Extensively used in South and South East Asian cuisines, this herb is not everybody’s favourite. People either love or hate its distinctive aroma, a fact that its etymology reflects; the name comes from the combination of the Greek words kori , meaning bug and andron.
However, in India, our relationship with coriander is different. Despite the mushrooming of several fancy vegetable marts, many of us still like to buy our green groceries from the reriwallah who more often than not, will stuff a bundle of coriander into the bag for free.
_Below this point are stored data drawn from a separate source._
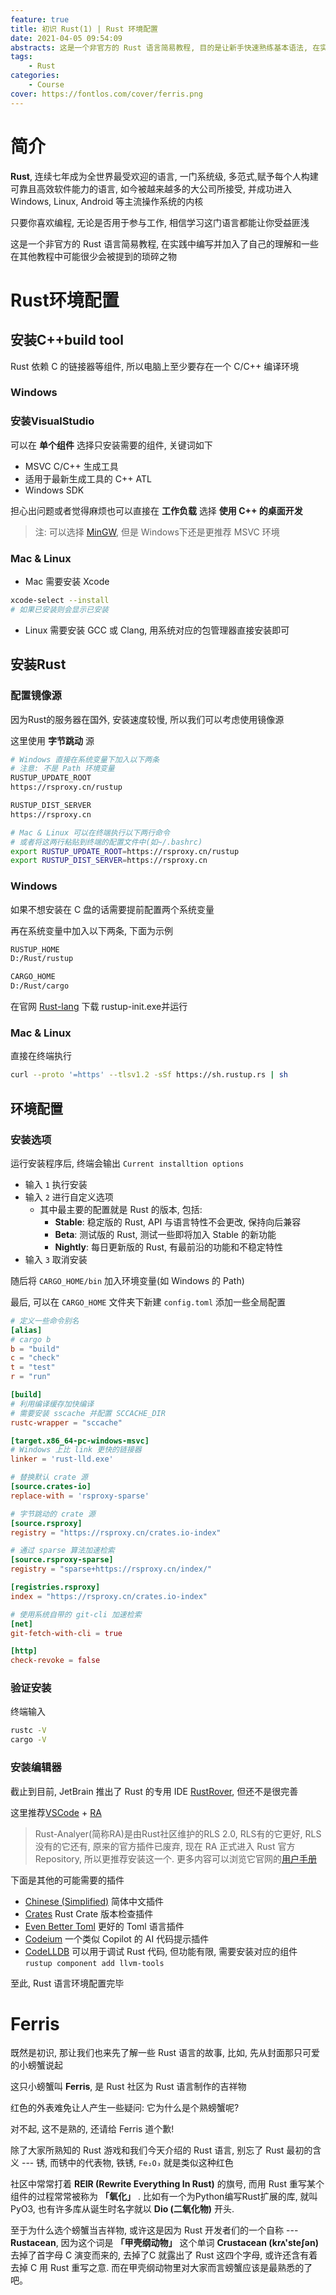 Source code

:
 ```yaml
---
feature: true
title: 初识 Rust(1) | Rust 环境配置
date: 2021-04-05 09:54:09
abstracts: 这是一个非官方的 Rust 语言简易教程, 目的是让新手快速熟练基本语法, 在实践中编写并加入了自己的理解和一些在其他教程中可能很少会被提到的琐碎之物
tags:
    - Rust
categories:
    - Course
cover: https://fontlos.com/cover/ferris.png
---
```


# 简介

**Rust**, 连续七年成为全世界最受欢迎的语言, 一门系统级, 多范式,赋予每个人构建可靠且高效软件能力的语言, 如今被越来越多的大公司所接受, 并成功进入 Windows, Linux, Android 等主流操作系统的内核

只要你喜欢编程, 无论是否用于参与工作, 相信学习这门语言都能让你受益匪浅

这是一个非官方的 Rust 语言简易教程, 在实践中编写并加入了自己的理解和一些在其他教程中可能很少会被提到的琐碎之物

# Rust环境配置

## 安装C++build tool

Rust 依赖 C 的链接器等组件, 所以电脑上至少要存在一个 C/C++ 编译环境

### Windows

### 安装VisualStudio

可以在 **单个组件** 选择只安装需要的组件, 关键词如下
- MSVC C/C++ 生成工具
- 适用于最新生成工具的 C++ ATL
- Windows SDK

担心出问题或者觉得麻烦也可以直接在 **工作负载** 选择 **使用 C++ 的桌面开发**

>注: 可以选择 [MinGW](https://www.mingw-w64.org/), 但是 Windows下还是更推荐 MSVC 环境

### Mac & Linux

- Mac 需要安装 Xcode
```sh
xcode-select --install
# 如果已安装则会显示已安装
```
- Linux 需要安装 GCC 或 Clang, 用系统对应的包管理器直接安装即可

## 安装Rust

### 配置镜像源

因为Rust的服务器在国外, 安装速度较慢, 所以我们可以考虑使用镜像源

这里使用 **字节跳动** 源
```sh
# Windows 直接在系统变量下加入以下两条
# 注意: 不是 Path 环境变量
RUSTUP_UPDATE_ROOT
https://rsproxy.cn/rustup

RUSTUP_DIST_SERVER
https://rsproxy.cn

# Mac & Linux 可以在终端执行以下两行命令
# 或者将这两行粘贴到终端的配置文件中(如~/.bashrc)
export RUSTUP_UPDATE_ROOT=https://rsproxy.cn/rustup
export RUSTUP_DIST_SERVER=https://rsproxy.cn
```

### Windows

如果不想安装在 C 盘的话需要提前配置两个系统变量

再在系统变量中加入以下两条, 下面为示例
```sh
RUSTUP_HOME
D:/Rust/rustup

CARGO_HOME
D:/Rust/cargo
```
在官网 [Rust-lang](https://www.rust-lang.org/zh-CN) 下载 rustup-init.exe并运行

### Mac & Linux

直接在终端执行
```sh
curl --proto '=https' --tlsv1.2 -sSf https://sh.rustup.rs | sh
```

## 环境配置

### 安装选项

运行安装程序后, 终端会输出 `Current installtion options`

- 输入 `1` 执行安装
- 输入 `2` 进行自定义选项
    - 其中最主要的配置就是 Rust 的版本, 包括:
        - **Stable**: 稳定版的 Rust, API 与语言特性不会更改, 保持向后兼容
        - **Beta**: 测试版的 Rust, 测试一些即将加入 Stable 的新功能
        - **Nightly**: 每日更新版的 Rust, 有最前沿的功能和不稳定特性
- 输入 `3` 取消安装

随后将 `CARGO_HOME/bin` 加入环境变量(如 Windows 的 Path)

最后, 可以在 `CARGO_HOME` 文件夹下新建 `config.toml` 添加一些全局配置

```toml
# 定义一些命令别名
[alias]
# cargo b
b = "build"
c = "check"
t = "test"
r = "run"

[build]
# 利用编译缓存加快编译
# 需要安装 sscache 并配置 SCCACHE_DIR
rustc-wrapper = "sccache"

[target.x86_64-pc-windows-msvc]
# Windows 上比 link 更快的链接器
linker = 'rust-lld.exe'

# 替换默认 crate 源
[source.crates-io]
replace-with = 'rsproxy-sparse'

# 字节跳动的 crate 源
[source.rsproxy]
registry = "https://rsproxy.cn/crates.io-index"

# 通过 sparse 算法加速检索
[source.rsproxy-sparse]
registry = "sparse+https://rsproxy.cn/index/"

[registries.rsproxy]
index = "https://rsproxy.cn/crates.io-index"

# 使用系统自带的 git-cli 加速检索
[net]
git-fetch-with-cli = true

[http]
check-revoke = false
```

### 验证安装
终端输入
```sh
rustc -V
cargo -V
```

### 安装编辑器

截止到目前, JetBrain 推出了 Rust 的专用 IDE [RustRover](https://www.jetbrains.com/rust/), 但还不是很完善

这里推荐[VSCode](https://code.visualstudio.com/) + [RA](https://github.com/rust-lang/rust-analyzer)

>Rust-Analyer(简称RA)是由Rust社区维护的RLS 2.0, RLS有的它更好, RLS没有的它还有, 原来的官方插件已废弃, 现在 RA 正式进入 Rust 官方 Repository, 所以更推荐安装这一个. 更多内容可以浏览它官网的[用户手册](https://rust-analyzer.github.io/manual.html)

下面是其他的可能需要的插件

- [Chinese (Simplified)](https://marketplace.visualstudio.com/items?itemName=MS-CEINTL.vscode-language-pack-zh-hans) 简体中文插件
- [Crates](https://marketplace.visualstudio.com/items?itemName=serayuzgur.crates) Rust Crate 版本检查插件
- [Even Better Toml](https://marketplace.visualstudio.com/items?itemName=tamasfe.even-better-toml) 更好的 Toml 语言插件
- [Codeium](https://marketplace.visualstudio.com/items?itemName=Codeium.codeium) 一个类似 Copilot 的 AI 代码提示插件
- [CodeLLDB](https://marketplace.visualstudio.com/items?itemName=vadimcn.vscode-lldb) 可以用于调试 Rust 代码, 但功能有限, 需要安装对应的组件 `rustup component add llvm-tools`

至此, Rust 语言环境配置完毕

# Ferris

既然是初识, 那让我们也来先了解一些 Rust 语言的故事, 比如, 先从封面那只可爱的小螃蟹说起

这只小螃蟹叫 **Ferris**, 是 Rust 社区为 Rust 语言制作的吉祥物

红色的外表难免让人产生一些疑问: 它为什么是个熟螃蟹呢?

对不起, 这不是熟的, 还请给 Ferris 道个歉!

除了大家所熟知的 Rust 游戏和我们今天介绍的 Rust 语言, 别忘了 Rust 最初的含义 --- 锈, 而锈中的代表物, 铁锈, `Fe₂O₃` 就是类似这种红色

社区中常常打着 **REIR (Rewrite Everything In Rust)** 的旗号, 而用 Rust 重写某个组件的过程常常被称为 **「氧化」** . 比如有一个为Python编写Rust扩展的库, 就叫PyO3, 也有许多库从诞生时名字就以 **Dio (二氧化物)** 开头.

至于为什么选个螃蟹当吉祥物, 或许这是因为 Rust 开发者们的一个自称 --- **Rustacean**, 因为这个词是 **「甲壳纲动物」** 这个单词 **Crustacean (krʌ'steʃən)** 去掉了首字母 C 演变而来的, 去掉了C 就露出了 Rust 这四个字母, 或许还含有着去掉 C 用 Rust 重写之意. 而在甲壳纲动物里对大家而言螃蟹应该是最熟悉的了吧。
We, in turn, garnish our sabzi of the day by sprinkling some chopped coriander leaves over them to add a burst of flavour to our meal.
These seemingly trivial acts are actually an expression of our mindful, age-old traditional food wisdom, for coriander, one of the oldest known spices, has several benefits up its sleeves, oops, leaves and also its seeds.
Its nutritional profile shows up a treasure trove of vitamins, minerals, fatty acids, amino acids, flavonoids, carotenoids, essential oil compounds and dietary fibre. Coriander is an excellent source of vitamin K, which, as we know, regulates the coagulating factor of blood; it is therefore recommended that those on an anti-coagulant therapy use the herb and spice with precaution. It is also a good source of vitamin A, which is produced from the beta-carotene the leaves contain as well as vitamin C and phosphorous, all ingredients which promote good vision. So why not opt for a delicious kothamali chutney or thokku? These will, moreover, help your digestion and regulate your good and bad cholesterol as well as your blood pressure.
The LDL (bad) and HDL (good) cholesterols are controlled thanks to linoleic, oleic and ascorbic acids present in coriander. The rich aroma of its leaves comes from the essential oil named cilantro, the now more trendy Spanish name for coriander, which has a phenomenal phytonutrient profile. It helps the digestive organs (spleen, pancreas, stomach) perform much better by stimulating proper secretion of enzymes and digestive juices. They also have an anti-diarrheal effect. Other components of the oil have excellent antibacterial, antiseptic and antimicrobial properties, which would account for its healing effect on eczema and psoriasis; they are particularly beneficial in the case of mouth ulcers. Cineole, in conjugation with linoleic acid, helps reduce the swelling caused by rheumatism and arthritis.
An article published in the Journal of Agriculture and Food Chemistry ten years ago states that coriander has a positive effect in fighting salmonella. The compound dodecenal, which is present in both the leaves and the seeds, is deemed to be twice as effective as the antibiotic normally used against salmonella.
Coriander seeds scavenge heavy metals present in the body; it releases mercury, cadmium, lead and aluminium from the bones and central nervous system and is possibly the only agent that can eliminate mercury stocked in the intracellular space and core of the cell. Back to the role of coriander in the digestion process: it has been found that daily consumption of coriander has a beneficiary effect on the symptoms of Irritable Bowel Syndrome; it also relieves migraines caused by improper digestion and inhibits flatulence as well as bloating of the stomach. It effectively metabolises carbohydrates, relaxes muscles and promotes good sleep. Research has even brought out its diabetic-friendly property. It is also known as a diuretic and helps clear UTI. On the culinary front, though cilantro is used the world over, it is more popular in some Latin-American countries, the Middle East, Africa, South and South East Asia. In fact, South East Asian cuisines prefer to use the whole herb up to the roots for increased flavour. Given all the healing and soothing properties coriander displays, would you not agree that our habit of making liberal use of its leaves, seeds and roots are inscribed within an intergenerational food savvy? Across India, our multiple regional cuisines have so many ways to use coriander, leaves and seeds, and everyone must be having favourites. We invite you then, for health’s sake, to a Green Revolution of a new kind, where you will only use organic, home-grown dhaniya/kothamali. Are you game then to just assert your food sovereignty, food security and food safety?